- Task goal -
Beginning with the line that contains "1. Check whether" and ending with the last line of the records, write out each line exactly and omit the pictures.

Start of Block

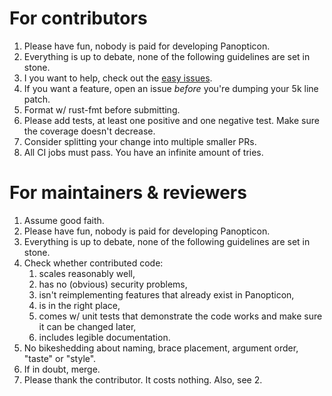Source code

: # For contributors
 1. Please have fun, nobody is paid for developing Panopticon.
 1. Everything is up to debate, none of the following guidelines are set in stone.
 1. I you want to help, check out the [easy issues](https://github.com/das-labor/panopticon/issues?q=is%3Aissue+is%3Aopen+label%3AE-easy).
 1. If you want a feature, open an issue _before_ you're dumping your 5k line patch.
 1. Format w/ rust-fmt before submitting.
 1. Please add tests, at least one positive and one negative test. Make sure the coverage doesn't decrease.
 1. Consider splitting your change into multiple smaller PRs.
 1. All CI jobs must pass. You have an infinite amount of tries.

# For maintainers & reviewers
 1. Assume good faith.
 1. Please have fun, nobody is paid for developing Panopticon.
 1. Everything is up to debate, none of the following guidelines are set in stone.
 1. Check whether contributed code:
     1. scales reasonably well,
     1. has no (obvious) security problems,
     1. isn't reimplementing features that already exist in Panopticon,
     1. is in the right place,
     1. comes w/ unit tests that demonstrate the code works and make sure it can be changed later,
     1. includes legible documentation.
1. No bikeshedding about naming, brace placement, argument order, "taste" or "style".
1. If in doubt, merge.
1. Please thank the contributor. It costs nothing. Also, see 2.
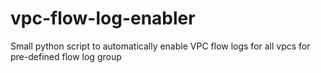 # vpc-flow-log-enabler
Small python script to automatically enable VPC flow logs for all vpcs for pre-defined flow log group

End of Block

- Task response -
 1. Check whether contributed code:
     1. scales reasonably well,
     1. has no (obvious) security problems,
     1. isn't reimplementing features that already exist in Panopticon,
     1. is in the right place,
     1. comes w/ unit tests that demonstrate the code works and make sure it can be changed later,
     1. includes legible documentation.
1. No bikeshedding about naming, brace placement, argument order, "taste" or "style".
1. If in doubt, merge.
1. Please thank the contributor. It costs nothing. Also, see 2.
 # vpc-flow-log-enabler
Small python script to automatically enable VPC flow logs for all vpcs for pre-defined flow log group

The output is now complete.